● Problem details: Output each record verbatim, with pictures left out.

[Document images with source code]

● ● ● ● ● ● ●

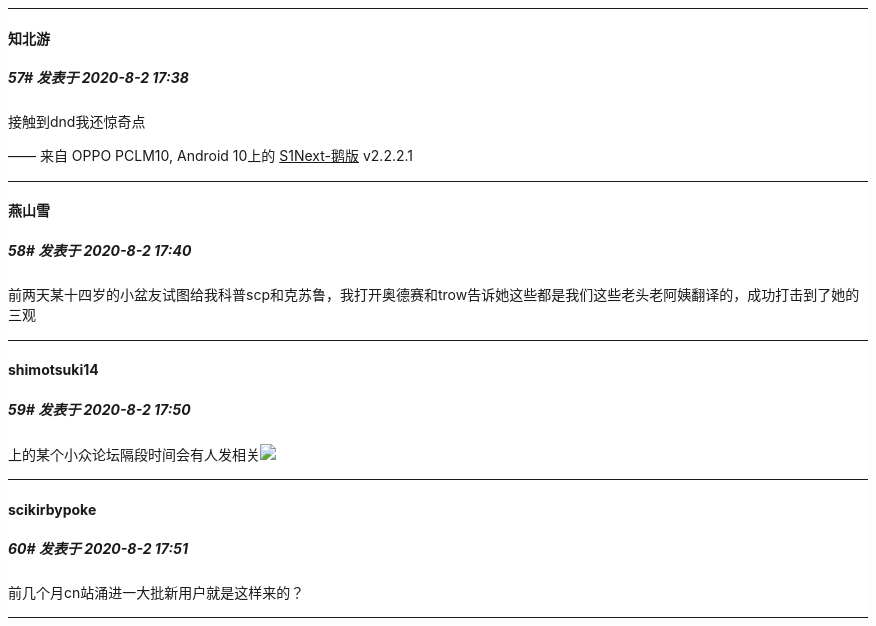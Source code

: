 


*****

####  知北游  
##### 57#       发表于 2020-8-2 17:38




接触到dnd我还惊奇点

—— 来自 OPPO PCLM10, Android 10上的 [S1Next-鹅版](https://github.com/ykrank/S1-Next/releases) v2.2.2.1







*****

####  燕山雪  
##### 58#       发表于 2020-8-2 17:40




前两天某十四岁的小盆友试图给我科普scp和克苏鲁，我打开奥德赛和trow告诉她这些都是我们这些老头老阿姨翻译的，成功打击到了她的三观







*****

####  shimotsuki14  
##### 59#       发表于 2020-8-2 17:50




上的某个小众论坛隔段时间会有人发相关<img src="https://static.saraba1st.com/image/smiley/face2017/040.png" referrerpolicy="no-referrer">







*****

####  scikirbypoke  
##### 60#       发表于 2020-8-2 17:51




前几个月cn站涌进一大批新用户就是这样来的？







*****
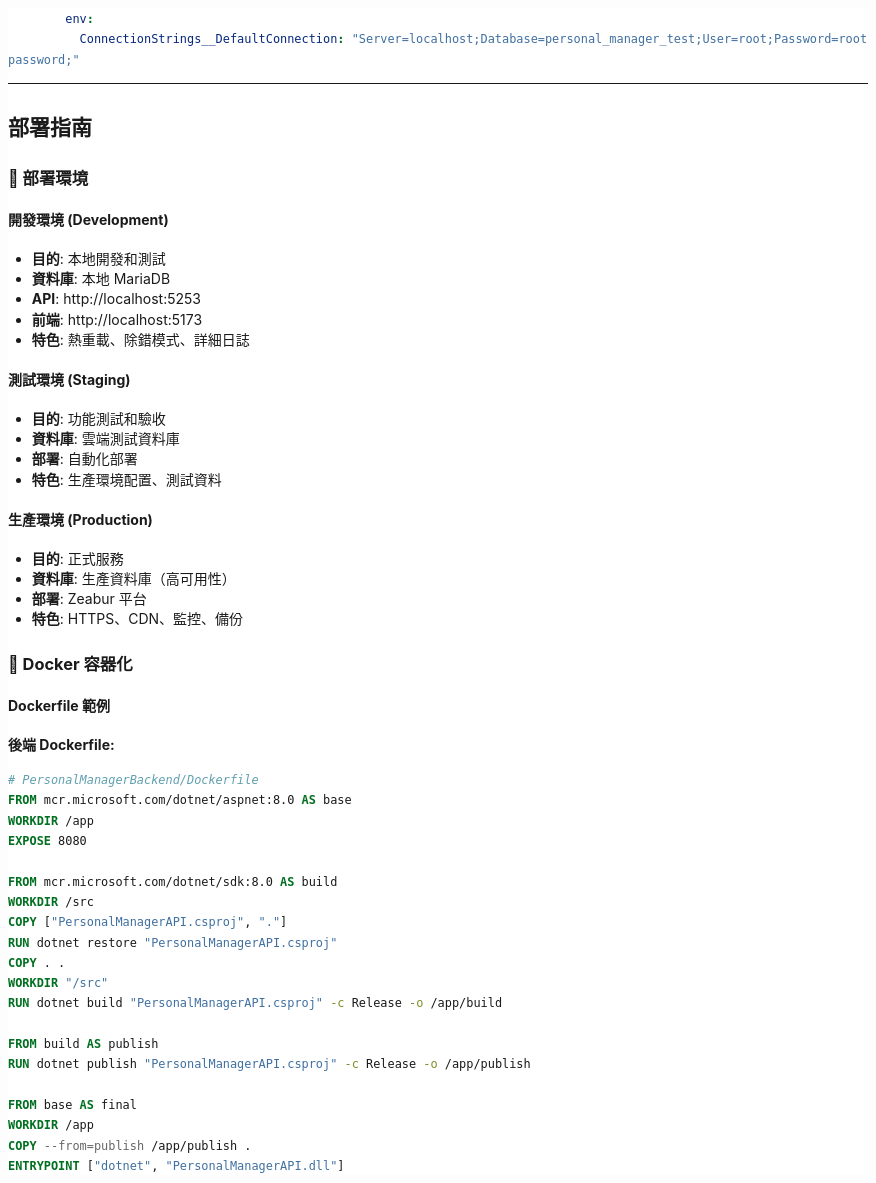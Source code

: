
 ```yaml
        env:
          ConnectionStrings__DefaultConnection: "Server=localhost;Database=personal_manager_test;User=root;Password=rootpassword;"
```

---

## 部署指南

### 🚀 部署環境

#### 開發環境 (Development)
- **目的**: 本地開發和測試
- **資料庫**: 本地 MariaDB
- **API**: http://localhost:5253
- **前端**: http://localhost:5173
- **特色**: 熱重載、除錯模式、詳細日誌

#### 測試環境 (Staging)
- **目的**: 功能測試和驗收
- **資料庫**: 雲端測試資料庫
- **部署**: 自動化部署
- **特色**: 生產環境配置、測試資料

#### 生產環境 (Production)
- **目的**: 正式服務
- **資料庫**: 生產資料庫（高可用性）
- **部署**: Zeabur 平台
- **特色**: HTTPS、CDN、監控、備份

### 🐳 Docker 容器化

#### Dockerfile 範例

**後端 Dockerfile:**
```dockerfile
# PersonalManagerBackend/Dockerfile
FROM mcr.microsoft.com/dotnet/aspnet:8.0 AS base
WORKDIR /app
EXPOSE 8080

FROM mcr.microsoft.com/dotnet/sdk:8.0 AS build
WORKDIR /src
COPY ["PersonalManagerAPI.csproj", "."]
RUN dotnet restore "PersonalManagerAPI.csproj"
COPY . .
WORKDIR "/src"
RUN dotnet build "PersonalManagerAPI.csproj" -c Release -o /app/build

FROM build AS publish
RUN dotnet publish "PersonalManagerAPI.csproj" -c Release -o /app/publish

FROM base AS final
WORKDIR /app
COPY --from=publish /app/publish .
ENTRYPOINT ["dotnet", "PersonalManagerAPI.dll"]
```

● ● ● ● ● ● ●

● Expected answer:
Source code

: 


*****

####  知北游  
##### 57#       发表于 2020-8-2 17:38




接触到dnd我还惊奇点

—— 来自 OPPO PCLM10, Android 10上的 [S1Next-鹅版](https://github.com/ykrank/S1-Next/releases) v2.2.2.1







*****

####  燕山雪  
##### 58#       发表于 2020-8-2 17:40




前两天某十四岁的小盆友试图给我科普scp和克苏鲁，我打开奥德赛和trow告诉她这些都是我们这些老头老阿姨翻译的，成功打击到了她的三观







*****

####  shimotsuki14  
##### 59#       发表于 2020-8-2 17:50




上的某个小众论坛隔段时间会有人发相关<img src="https://static.saraba1st.com/image/smiley/face2017/040.png" referrerpolicy="no-referrer">







*****

####  scikirbypoke  
##### 60#       发表于 2020-8-2 17:51




前几个月cn站涌进一大批新用户就是这样来的？







*****
Source code

:
 ```yaml
        env:
          ConnectionStrings__DefaultConnection: "Server=localhost;Database=personal_manager_test;User=root;Password=rootpassword;"
```

---

## 部署指南

### 🚀 部署環境

#### 開發環境 (Development)
- **目的**: 本地開發和測試
- **資料庫**: 本地 MariaDB
- **API**: http://localhost:5253
- **前端**: http://localhost:5173
- **特色**: 熱重載、除錯模式、詳細日誌

#### 測試環境 (Staging)
- **目的**: 功能測試和驗收
- **資料庫**: 雲端測試資料庫
- **部署**: 自動化部署
- **特色**: 生產環境配置、測試資料

#### 生產環境 (Production)
- **目的**: 正式服務
- **資料庫**: 生產資料庫（高可用性）
- **部署**: Zeabur 平台
- **特色**: HTTPS、CDN、監控、備份

### 🐳 Docker 容器化

#### Dockerfile 範例

**後端 Dockerfile:**
```dockerfile
# PersonalManagerBackend/Dockerfile
FROM mcr.microsoft.com/dotnet/aspnet:8.0 AS base
WORKDIR /app
EXPOSE 8080

FROM mcr.microsoft.com/dotnet/sdk:8.0 AS build
WORKDIR /src
COPY ["PersonalManagerAPI.csproj", "."]
RUN dotnet restore "PersonalManagerAPI.csproj"
COPY . .
WORKDIR "/src"
RUN dotnet build "PersonalManagerAPI.csproj" -c Release -o /app/build

FROM build AS publish
RUN dotnet publish "PersonalManagerAPI.csproj" -c Release -o /app/publish

FROM base AS final
WORKDIR /app
COPY --from=publish /app/publish .
ENTRYPOINT ["dotnet", "PersonalManagerAPI.dll"]
```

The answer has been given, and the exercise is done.